◆ Exercise aim ◆
Go through the records below and copy out every line holding "they".

◆ Task material ◆
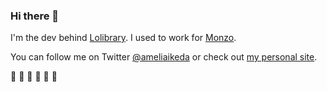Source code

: ### Hi there 👋

I'm the dev behind [Lolibrary](https://lolibrary.org). I used to work for [Monzo](https://monzo.com).

You can follow me on Twitter [@ameliaikeda](https://twitter.com/ameliaikeda) or check out [my personal site](https://dorks.io).


💖 🧡 💛 💚 💙 💜

<!--
**luna-belle/luna-belle** is a ✨ _special_ ✨ repository because its `README.md` (this file) appears on your GitHub profile.

Here are some ideas to get you started:

- 🔭 I’m currently working on ...
- 🌱 I’m currently learning ...
- 👯 I’m looking to collaborate on ...
- 🤔 I’m looking for help with ...
- 💬 Ask me about ...
- 📫 How to reach me: ...
- 😄 Pronouns: ...
- ⚡ Fun fact: ...
-->
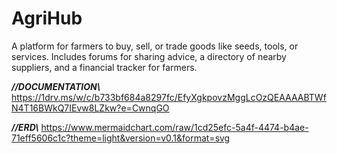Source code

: # AgriHub
A platform for farmers to buy, sell, or trade goods like seeds, tools, or services. Includes forums for sharing advice, a directory of nearby suppliers, and a financial tracker for farmers.

_______//DOCUMENTATION\\_______
https://1drv.ms/w/c/b733bf684a8297fc/EfyXgkpovzMggLcOzQEAAAABTWfN4T16BWkQ7IEvw8LZkw?e=CwnqGO

_______//ERD\\_______
https://www.mermaidchart.com/raw/1cd25efc-5a4f-4474-b4ae-71eff5606c1c?theme=light&version=v0.1&format=svg
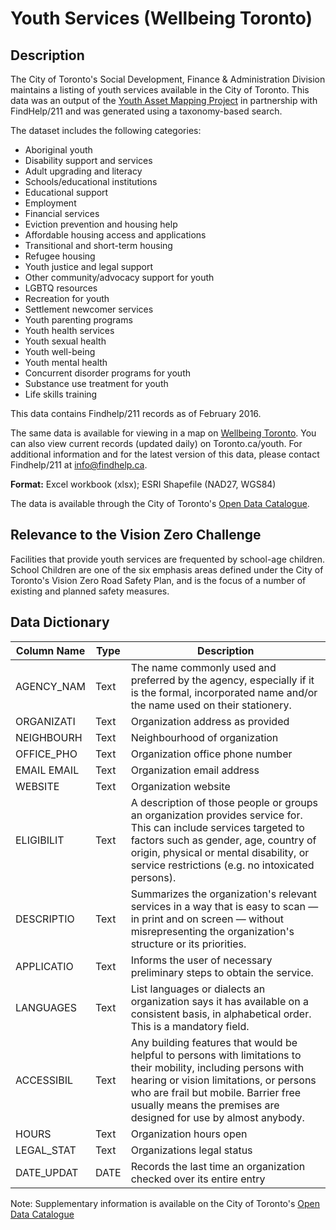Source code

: # Youth Services (Wellbeing Toronto)

## Description
The City of Toronto's Social Development, Finance & Administration Division maintains a listing of youth services available in the City of Toronto. This data was an output of the [Youth Asset Mapping Project](www.toronto.ca/youth) in partnership with FindHelp/211 and was generated using a taxonomy-based search.

The dataset includes the following categories:

* Aboriginal youth
* Disability support and services
* Adult upgrading and literacy
* Schools/educational institutions
* Educational support
* Employment
* Financial services
* Eviction prevention and housing help
* Affordable housing access and applications
* Transitional and short-term housing
* Refugee housing
* Youth justice and legal support
* Other community/advocacy support for youth
* LGBTQ resources
* Recreation for youth
* Settlement newcomer services
* Youth parenting programs
* Youth health services
* Youth sexual health
* Youth well-being
* Youth mental health
* Concurrent disorder programs for youth
* Substance use treatment for youth
* Life skills training

This data contains Findhelp/211 records as of February 2016.

The same data is available for viewing in a map on [Wellbeing Toronto](www.toronto.ca/wellbeing). You can also view current records (updated daily) on Toronto.ca/youth. For additional information and for the latest version of this data, please contact Findhelp/211 at info@findhelp.ca.

**Format:** Excel workbook (xlsx); ESRI Shapefile (NAD27, WGS84)

The data is available through the City of Toronto's [Open Data Catalogue](https://www.toronto.ca/city-government/data-research-maps/open-data/open-data-catalogue/#089e31a8-b1ca-89b8-ec63-7a63f3422e72).

## Relevance to the Vision Zero Challenge 
Facilities that provide youth services are frequented by school-age children. School Children are one of the six emphasis areas defined under the City of Toronto's Vision Zero Road Safety Plan, and is the focus of a number of existing and planned safety measures.

## Data Dictionary 
| Column Name | Type | Description |
|-------------|------|-------------|
AGENCY_NAM	| Text |The name commonly used and preferred by the agency, especially if it is the formal, incorporated name and/or the name used on their stationery.
ORGANIZATI	| Text | Organization address as provided
NEIGHBOURH | Text | Neighbourhood of organization
OFFICE_PHO | Text |	Organization office phone number
EMAIL	EMAIL	| Text | Organization email address
WEBSITE	| Text | Organization website
ELIGIBILIT | Text | A description of those people or groups an organization provides service for. This can include services targeted to factors such as gender, age, country of origin, physical or mental disability, or service restrictions (e.g. no intoxicated persons). 
DESCRIPTIO | Text | Summarizes the organization's relevant services in a way that is easy to scan — in print and on screen — without misrepresenting the organization's structure or its priorities.
APPLICATIO | Text | Informs the user of necessary preliminary steps to obtain the service. 
LANGUAGES	| Text | List languages or dialects an organization says it has available on a consistent basis, in alphabetical order. This is a mandatory field.
ACCESSIBIL | Text | Any building features that would be helpful to persons with limitations to their mobility, including persons with hearing or vision limitations, or persons who are frail but mobile. Barrier free usually means the premises are designed for use by almost anybody.
HOURS	| Text | Organization hours open
LEGAL_STAT	| Text | Organizations legal status
DATE_UPDAT |	DATE |	Records the last time an organization checked over its entire entry

Note: Supplementary information is available on the City of Toronto's [Open Data Catalogue](http://opendata.toronto.ca/gcc/youth_service_layers_README.xlsx)
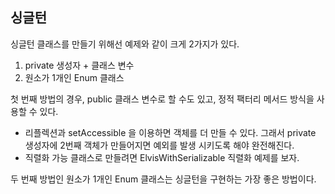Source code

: ## 싱글턴
싱글턴 클래스를 만들기 위해선 예제와 같이 크게 2가지가 있다.
1. private 생성자 + 클래스 변수
2. 원소가 1개인 Enum 클래스

첫 번째 방법의 경우, public 클래스 변수로 할 수도 있고, 정적 팩터리 메서드 방식을 
사용할 수 있다. 
* 리플렉션과 setAccessible 을 이용하면 객체를 더 만들 수 있다. 그래서 private
생성자에 2번째 객체가 만들어지면 예외를 발생 시키도록 해야 완전해진다.
* 직렬화 가능 클래스로 만들려면 ElvisWithSerializable 직렬화 예제를 보자.

두 번째 방법인 원소가 1개인 Enum 클래스는 싱글턴을 구현하는 가장 좋은 방법이다.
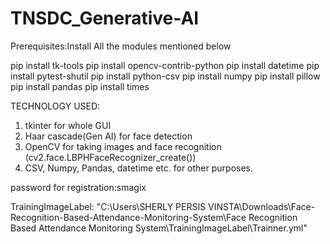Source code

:# TNSDC_Generative-AI
Prerequisites:Install All the modules mentioned below 

pip install tk-tools
pip install opencv-contrib-python
pip install datetime
pip install pytest-shutil
pip install python-csv
pip install numpy
pip install pillow 
pip install pandas
pip install times

TECHNOLOGY USED:
1) tkinter for whole GUI
2) Haar cascade(Gen AI) for face detection
3) OpenCV for taking images and face recognition (cv2.face.LBPHFaceRecognizer_create())
4) CSV, Numpy, Pandas, datetime etc. for other purposes.

 password for registration:smagix

 TrainingImageLabel: "C:\Users\SHERLY PERSIS VINSTA\Downloads\Face-Recognition-Based-Attendance-Monitoring-System\Face Recognition Based Attendance Monitoring System\TrainingImageLabel\Trainner.yml"

 
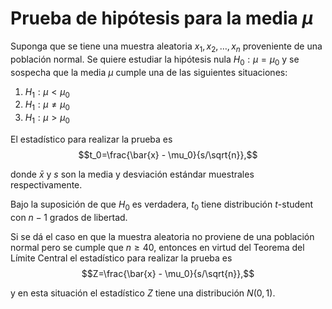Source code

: Prueba de hipótesis para la media $\mu$
=======================

Suponga que se tiene una muestra aleatoria $x_1, x_2, \ldots, x_n$ proveniente de una población normal. Se quiere estudiar la hipótesis nula $H_0: \mu = \mu_0$ y se sospecha que la media $\mu$ cumple una de las siguientes situaciones:

1. $H_1: \mu < \mu_0$
2. $H_1: \mu \neq \mu_0$
3. $H_1: \mu > \mu_0$

El estadístico para realizar la prueba es $$t_0=\frac{\bar{x} - \mu_0}{s/\sqrt{n}},$$

donde $\bar{x}$ y $s$ son la media y desviación estándar muestrales respectivamente.

Bajo la suposición de que $H_0$ es verdadera, $t_0$ tiene distribución $t$-student con $n-1$ grados de libertad.

Si se dá el caso en que la muestra aleatoria no proviene de una población normal pero se cumple que $n \geq 40$, entonces en virtud del Teorema del Límite Central el estadístico para realizar la prueba es $$Z=\frac{\bar{x} - \mu_0}{s/\sqrt{n}},$$

y en esta situación el estadístico $Z$ tiene una distribución $N(0, 1)$.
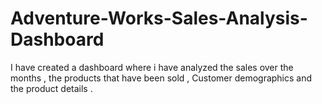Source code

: # Adventure-Works-Sales-Analysis-Dashboard
I have created a dashboard where i have analyzed the sales over the months , the products that have been sold , Customer demographics and the product details .
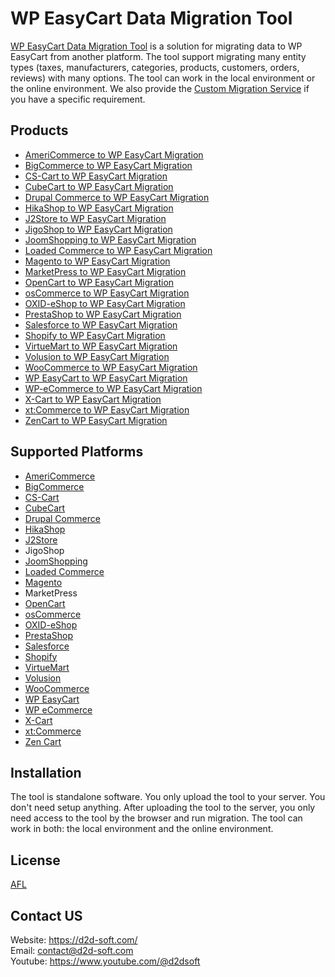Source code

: # WP EasyCart Data Migration Tool
[WP EasyCart Data Migration Tool](https://d2d-soft.com/42-wpeasycart-migration) is a solution for migrating data to WP EasyCart from another platform. The tool support migrating many entity types (taxes, manufacturers, categories, products, customers, orders, reviews) with many options. The tool can work in the local environment or the online environment. We also provide the [Custom Migration Service](https://d2d-soft.com/migration-services/296-data-migration-customization.html) if you have a specific requirement. 

## Products
- [AmeriCommerce to WP EasyCart Migration](https://d2d-soft.com/wpeasycart-migration/784-7261-americommerce-to-wp-easycart-migration-tool.html#/72-entities-1000)
- [BigCommerce to WP EasyCart Migration](https://d2d-soft.com/wpeasycart-migration/686-6407-bigcommerce-to-wpeasycart-migration-tool.html#/72-entities-1000)
- [CS-Cart to WP EasyCart Migration](https://d2d-soft.com/wpeasycart-migration/687-6418-cs-cart-to-wpeasycart-migration-tool.html#/72-entities-1000)
- [CubeCart to WP EasyCart Migration](https://d2d-soft.com/wpeasycart-migration/688-6429-cubecart-to-wpeasycart-migration-tool.html#/72-entities-1000)
- [Drupal Commerce to WP EasyCart Migration](https://d2d-soft.com/wpeasycart-migration/689-drupal-commerce-to-wpeasycart-migration-service.html)
- [HikaShop to WP EasyCart Migration](https://d2d-soft.com/zencart-migration/467-1932-hikashop-to-zencart-migration-tool.html#/72-entities-1000)
- [J2Store to WP EasyCart Migration](https://d2d-soft.com/wpeasycart-migration/691-6451-j2store-to-wpeasycart-migration-tool.html#/72-entities-1000)
- [JigoShop to WP EasyCart Migration](https://d2d-soft.com/wpeasycart-migration/692-6462-jigoshop-to-wpeasycart-migration-tool.html#/72-entities-1000)
- [JoomShopping to WP EasyCart Migration](https://d2d-soft.com/wpeasycart-migration/693-6473-joomshopping-to-wpeasycart-migration-tool.html#/72-entities-1000)
- [Loaded Commerce to WP EasyCart Migration](https://d2d-soft.com/wpeasycart-migration/694-6484-loaded-to-wpeasycart-migration-tool.html#/72-entities-1000)
- [Magento to WP EasyCart Migration](https://d2d-soft.com/wpeasycart-migration/695-6495-magento-to-wpeasycart-migration-tool.html#/72-entities-1000)
- [MarketPress to WP EasyCart Migration](https://d2d-soft.com/wpeasycart-migration/696-6506-marketpress-to-wpeasycart-migration-tool.html#/72-entities-1000)
- [OpenCart to WP EasyCart Migration](https://d2d-soft.com/wpeasycart-migration/697-6517-opencart-to-wpeasycart-migration-tool.html#/72-entities-1000)
- [osCommerce to WP EasyCart Migration](https://d2d-soft.com/wpeasycart-migration/698-6528-oscommerce-to-wpeasycart-migration-tool.html#/72-entities-1000)
- [OXID-eShop to WP EasyCart Migration](https://d2d-soft.com/wpeasycart-migration/699-6539-oxid-eshop-to-wpeasycart-migration-tool.html#/72-entities-1000)
- [PrestaShop to WP EasyCart Migration](https://d2d-soft.com/wpeasycart-migration/700-6550-prestashop-to-wpeasycart-migration-tool.html#/72-entities-1000)
- [Salesforce to WP EasyCart Migration](https://d2d-soft.com/wpeasycart-migration/732-6880-salesforce-to-wp-easycart-migration-tool.html#/72-entities-1000)
- [Shopify to WP EasyCart Migration](https://d2d-soft.com/wpeasycart-migration/701-6561-shopify-to-wpeasycart-migration-tool.html#/72-entities-1000)
- [VirtueMart to WP EasyCart Migration](https://d2d-soft.com/wpeasycart-migration/702-6572-virtuemart-to-wpeasycart-migration-tool.html#/72-entities-1000)
- [Volusion to WP EasyCart Migration](https://d2d-soft.com/wpeasycart-migration/703-6583-volusion-to-wpeasycart-migration-tool.html#/72-entities-1000)
- [WooCommerce to WP EasyCart Migration](https://d2d-soft.com/wpeasycart-migration/704-6594-woocommerce-to-wpeasycart-migration-tool.html#/72-entities-1000)
- [WP EasyCart to WP EasyCart Migration](https://d2d-soft.com/wpeasycart-migration/705-6605-wp-easycart-to-wpeasycart-migration-tool.html#/72-entities-1000)
- [WP-eCommerce to WP EasyCart Migration](https://d2d-soft.com/wpeasycart-migration/706-6616-wp-ecommerce-to-wpeasycart-migration-tool.html#/72-entities-1000)
- [X-Cart to WP EasyCart Migration](https://d2d-soft.com/wpeasycart-migration/707-6627-x-cart-to-wpeasycart-migration-tool.html#/72-entities-1000)
- [xt:Commerce to WP EasyCart Migration](https://d2d-soft.com/wpeasycart-migration/708-6638-xtcommerce-to-wpeasycart-migration-tool.html#/72-entities-1000)
- [ZenCart to WP EasyCart Migration](https://d2d-soft.com/wpeasycart-migration/709-6649-zencart-to-wpeasycart-migration-tool.html#/72-entities-1000)

## Supported Platforms
- [AmeriCommerce](https://www.americommerce.com/)
- [BigCommerce](https://www.bigcommerce.com/)
- [CS-Cart](https://www.cs-cart.com/)
- [CubeCart](https://www.cubecart.com/)
- [Drupal Commerce](https://drupalcommerce.org/)
- [HikaShop](https://www.hikashop.com/)
- [J2Store](https://www.j2store.org/)
- JigoShop
- [JoomShopping](https://extensions.joomla.org/extension/joomshopping/)
- [Loaded Commerce](https://loadedcommerce.com/)
- [Magento](https://magento.com/)
- MarketPress
- [OpenCart](https://www.opencart.com/)
- [osCommerce](https://www.oscommerce.com/)
- [OXID-eShop](https://www.oxid-esales.com)
- [PrestaShop](https://www.prestashop.com)
- [Salesforce](https://www.salesforce.com/)
- [Shopify](https://www.shopify.com/)
- [VirtueMart](https://virtuemart.net/)
- [Volusion](https://volusion.com/)
- [WooCommerce](https://woocommerce.com/)
- [WP EasyCart](https://www.wpeasycart.com/)
- [WP eCommerce](https://wpecommerce.org/)
- [X-Cart](https://www.x-cart.com/)
- [xt:Commerce](https://www.xt-commerce.com/)
- [Zen Cart](https://www.zen-cart.com/)

## Installation
The tool is standalone software. You only upload the tool to your server. You don't need setup anything. After uploading the tool to the server, you only need access to the tool by the browser and run migration. The tool can work in both: the local environment and the online environment.

## License

[AFL](https://d2d-soft.com/license/AFL.txt)

## Contact US
Website: https://d2d-soft.com/ \
Email: contact@d2d-soft.com \
Youtube: https://www.youtube.com/@d2dsoft 
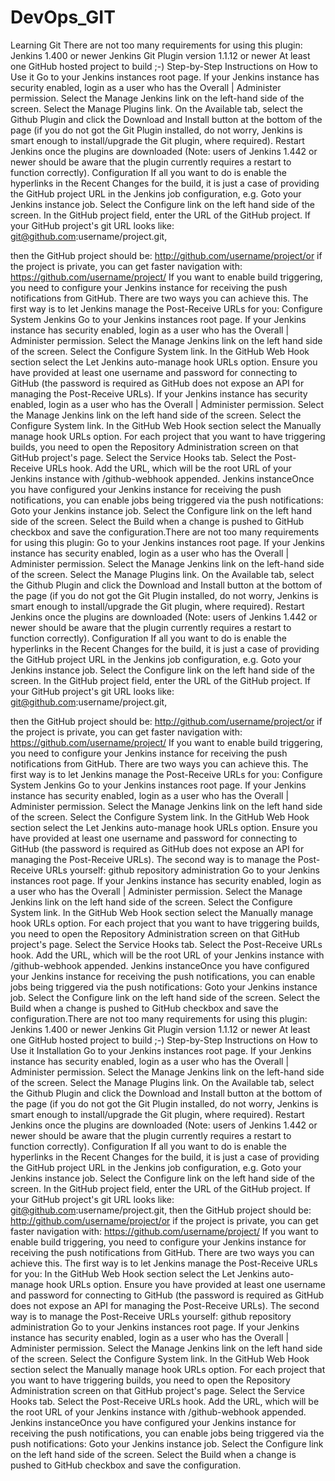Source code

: # DevOps_GIT
Learning Git
There are not too many requirements for using this plugin:
Jenkins 1.400 or newer
Jenkins Git Plugin version 1.1.12 or newer
At least one GitHub hosted project to build ;-)
Step-by-Step Instructions on How to Use it
Go to your Jenkins instances root page.
If your Jenkins instance has security enabled, login as a user who has the Overall | Administer permission.
Select the Manage Jenkins link on the left-hand side of the screen.
Select the Manage Plugins link.
On the Available tab, select the Github Plugin and click the Download and Install button at the bottom of the page (if you do not got the Git Plugin installed, do not worry, Jenkins is smart enough to install/upgrade the Git plugin, where required).
Restart Jenkins once the plugins are downloaded (Note: users of Jenkins 1.442 or newer should be aware that the plugin currently requires a restart to function correctly).
Configuration
If all you want to do is enable the hyperlinks in the Recent Changes for the build, it is just a case of providing the GitHub project URL in the Jenkins job configuration, e.g.
Goto your Jenkins instance job.
Select the Configure link on the left hand side of the screen.
In the GitHub project field, enter the URL of the GitHub project. If your GitHub project's git URL looks like: git@github.com:username/project.git,

then the GitHub project should be: http://github.com/username/project/or if the project is private, you can get faster navigation with: https://github.com/username/project/
If you want to enable build triggering, you need to configure your Jenkins instance for receiving the push notifications from GitHub. There are two ways you can achieve this. The first way is to let Jenkins manage the Post-Receive URLs for you:
Configure System Jenkins
Go to your Jenkins instances root page.
If your Jenkins instance has security enabled, login as a user who has the Overall | Administer permission.
Select the Manage Jenkins link on the left hand side of the screen.
Select the Configure System link.
In the GitHub Web Hook section select the Let Jenkins auto-manage hook URLs option.
Ensure you have provided at least one username and password for connecting to GitHub (the password is required as GitHub does not expose an API for managing the Post-Receive URLs).
If your Jenkins instance has security enabled, login as a user who has the Overall | Administer permission.
Select the Manage Jenkins link on the left hand side of the screen.
Select the Configure System link.
In the GitHub Web Hook section select the Manually manage hook URLs option.
For each project that you want to have triggering builds, you need to open the Repository Administration screen on that GitHub project's page.
Select the Service Hooks tab.
Select the Post-Receive URLs hook.
Add the URL, which will be the root URL of your Jenkins instance with /github-webhook appended.
Jenkins instanceOnce you have configured your Jenkins instance for receiving the push notifications, you can enable jobs being triggered via the push notifications:
Goto your Jenkins instance job.
Select the Configure link on the left hand side of the screen.
Select the Build when a change is pushed to GitHub checkbox and save the configuration.There are not too many requirements for using this plugin:
Go to your Jenkins instances root page.
If your Jenkins instance has security enabled, login as a user who has the Overall | Administer permission.
Select the Manage Jenkins link on the left-hand side of the screen.
Select the Manage Plugins link.
On the Available tab, select the Github Plugin and click the Download and Install button at the bottom of the page (if you do not got the Git Plugin installed, do not worry, Jenkins is smart enough to install/upgrade the Git plugin, where required).
Restart Jenkins once the plugins are downloaded (Note: users of Jenkins 1.442 or newer should be aware that the plugin currently requires a restart to function correctly).
Configuration
If all you want to do is enable the hyperlinks in the Recent Changes for the build, it is just a case of providing the GitHub project URL in the Jenkins job configuration, e.g.
Goto your Jenkins instance job.
Select the Configure link on the left hand side of the screen.
In the GitHub project field, enter the URL of the GitHub project. If your GitHub project's git URL looks like: git@github.com:username/project.git,

then the GitHub project should be: http://github.com/username/project/or if the project is private, you can get faster navigation with: https://github.com/username/project/
If you want to enable build triggering, you need to configure your Jenkins instance for receiving the push notifications from GitHub. There are two ways you can achieve this. The first way is to let Jenkins manage the Post-Receive URLs for you:
Configure System Jenkins
Go to your Jenkins instances root page.
If your Jenkins instance has security enabled, login as a user who has the Overall | Administer permission.
Select the Manage Jenkins link on the left hand side of the screen.
Select the Configure System link.
In the GitHub Web Hook section select the Let Jenkins auto-manage hook URLs option.
Ensure you have provided at least one username and password for connecting to GitHub (the password is required as GitHub does not expose an API for managing the Post-Receive URLs).
The second way is to manage the Post-Receive URLs yourself:
github repository administration
Go to your Jenkins instances root page.
If your Jenkins instance has security enabled, login as a user who has the Overall | Administer permission.
Select the Manage Jenkins link on the left hand side of the screen.
Select the Configure System link.
In the GitHub Web Hook section select the Manually manage hook URLs option.
For each project that you want to have triggering builds, you need to open the Repository Administration screen on that GitHub project's page.
Select the Service Hooks tab.
Select the Post-Receive URLs hook.
Add the URL, which will be the root URL of your Jenkins instance with /github-webhook appended.
Jenkins instanceOnce you have configured your Jenkins instance for receiving the push notifications, you can enable jobs being triggered via the push notifications:
Goto your Jenkins instance job.
Select the Configure link on the left hand side of the screen.
Select the Build when a change is pushed to GitHub checkbox and save the configuration.There are not too many requirements for using this plugin:
Jenkins 1.400 or newer
Jenkins Git Plugin version 1.1.12 or newer
At least one GitHub hosted project to build ;-)
Step-by-Step Instructions on How to Use it
Installation
Go to your Jenkins instances root page.
If your Jenkins instance has security enabled, login as a user who has the Overall | Administer permission.
Select the Manage Jenkins link on the left-hand side of the screen.
Select the Manage Plugins link.
On the Available tab, select the Github Plugin and click the Download and Install button at the bottom of the page (if you do not got the Git Plugin installed, do not worry, Jenkins is smart enough to install/upgrade the Git plugin, where required).
Restart Jenkins once the plugins are downloaded (Note: users of Jenkins 1.442 or newer should be aware that the plugin currently requires a restart to function correctly).
Configuration
If all you want to do is enable the hyperlinks in the Recent Changes for the build, it is just a case of providing the GitHub project URL in the Jenkins job configuration, e.g.
Goto your Jenkins instance job.
Select the Configure link on the left hand side of the screen.
In the GitHub project field, enter the URL of the GitHub project. If your GitHub project's git URL looks like: git@github.com:username/project.git,
then the GitHub project should be: http://github.com/username/project/or if the project is private, you can get faster navigation with: https://github.com/username/project/
If you want to enable build triggering, you need to configure your Jenkins instance for receiving the push notifications from GitHub. There are two ways you can achieve this. The first way is to let Jenkins manage the Post-Receive URLs for you:
In the GitHub Web Hook section select the Let Jenkins auto-manage hook URLs option.
Ensure you have provided at least one username and password for connecting to GitHub (the password is required as GitHub does not expose an API for managing the Post-Receive URLs).
The second way is to manage the Post-Receive URLs yourself:
github repository administration
Go to your Jenkins instances root page.
If your Jenkins instance has security enabled, login as a user who has the Overall | Administer permission.
Select the Manage Jenkins link on the left hand side of the screen.
Select the Configure System link.
In the GitHub Web Hook section select the Manually manage hook URLs option.
For each project that you want to have triggering builds, you need to open the Repository Administration screen on that GitHub project's page.
Select the Service Hooks tab.
Select the Post-Receive URLs hook.
Add the URL, which will be the root URL of your Jenkins instance with /github-webhook appended.
Jenkins instanceOnce you have configured your Jenkins instance for receiving the push notifications, you can enable jobs being triggered via the push notifications:
Goto your Jenkins instance job.
Select the Configure link on the left hand side of the screen.
Select the Build when a change is pushed to GitHub checkbox and save the configuration.

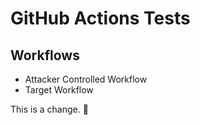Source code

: # GitHub Actions Tests

## Workflows

- Attacker Controlled Workflow
- Target Workflow

This is a change. 🤔
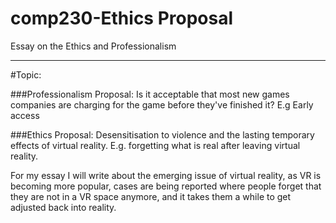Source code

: # comp230-Ethics Proposal
Essay on the Ethics and Professionalism
___

#Topic:

###Professionalism Proposal:
Is it acceptable that most new games companies are charging for the game before they've finished it? E.g Early access


###Ethics Proposal:
Desensitisation to violence and the lasting temporary effects of virtual reality. E.g. forgetting what is real after leaving virtual reality.

For my essay I will write about the emerging issue of virtual reality, as VR is becoming more popular, cases are being reported where people forget that they are not in a VR space anymore, and it takes them a while to get adjusted back into reality.
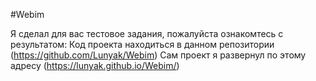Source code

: #Webim

Я сделал для вас тестовое задания, пожалуйста ознакомтесь с результатом:
Код проекта находиться в данном репозитории (https://github.com/Lunyak/Webim)
Сам проект я развернул по этому адресу (https://lunyak.github.io/Webim/)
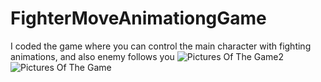 # FighterMoveAnimationgGame
I coded the game where you can control the main character with fighting animations, and also enemy follows you
![Pictures Of The Game2](https://user-images.githubusercontent.com/132342152/235746630-4ed74923-fbe6-46c5-8725-abcdcb4b2f04.png)
![Pictures Of The Game](https://user-images.githubusercontent.com/132342152/235746778-22906f94-c8c0-41fa-9a20-a8d1051831c1.png)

◆ Output for this task ◆
Is it acceptable that most new games companies are charging for the game before they've finished it? E.g Early access
For my essay I will write about the emerging issue of virtual reality, as VR is becoming more popular, cases are being reported where people forget that they are not in a VR space anymore, and it takes them a while to get adjusted back into reality.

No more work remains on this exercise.